- WHAT YOU HAVE TO DO
Somewhere below is a line with "- [PostgreSQL Documentation](https://www.postgresql.org/docs/)" and, later, a line with "- Follow [Python"; repeat those two lines and all the lines between them, exactly as they are.

Segment Start: RECORDS TO PROCESS

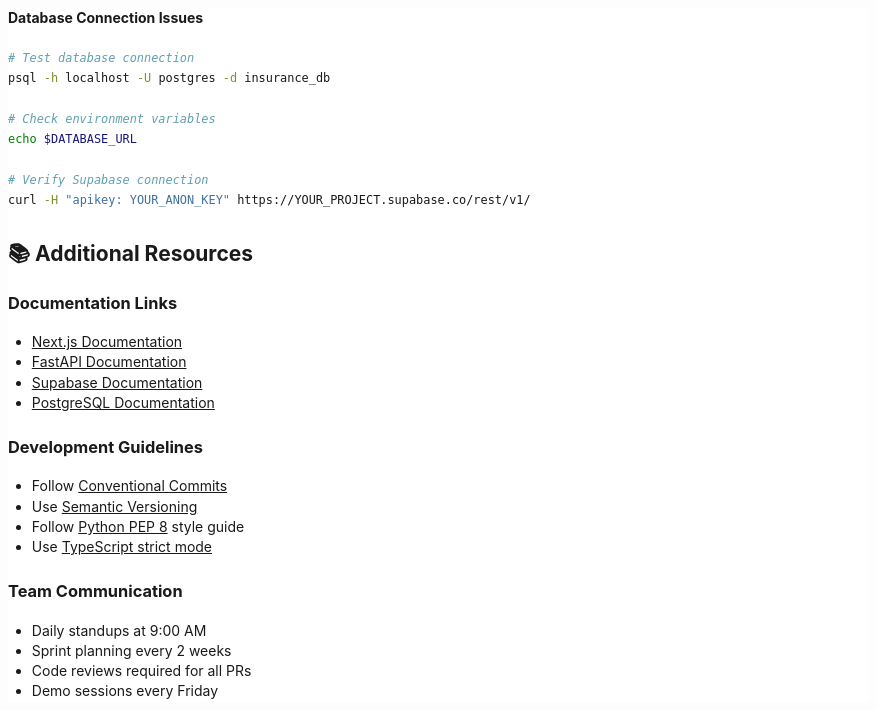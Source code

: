 #### Database Connection Issues
```bash
# Test database connection
psql -h localhost -U postgres -d insurance_db

# Check environment variables
echo $DATABASE_URL

# Verify Supabase connection
curl -H "apikey: YOUR_ANON_KEY" https://YOUR_PROJECT.supabase.co/rest/v1/
```

## 📚 Additional Resources

### Documentation Links
- [Next.js Documentation](https://nextjs.org/docs)
- [FastAPI Documentation](https://fastapi.tiangolo.com/)
- [Supabase Documentation](https://supabase.com/docs)
- [PostgreSQL Documentation](https://www.postgresql.org/docs/)

### Development Guidelines
- Follow [Conventional Commits](https://www.conventionalcommits.org/)
- Use [Semantic Versioning](https://semver.org/)
- Follow [Python PEP 8](https://pep8.org/) style guide
- Use [TypeScript strict mode](https://www.typescriptlang.org/tsconfig#strict)

### Team Communication
- Daily standups at 9:00 AM
- Sprint planning every 2 weeks
- Code reviews required for all PRs
- Demo sessions every Friday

Segment End: RECORDS TO PROCESS

- TASK ANSWER
- [PostgreSQL Documentation](https://www.postgresql.org/docs/)

### Development Guidelines
- Follow [Conventional Commits](https://www.conventionalcommits.org/)
- Use [Semantic Versioning](https://semver.org/)
- Follow [Python PEP 8](https://pep8.org/) style guide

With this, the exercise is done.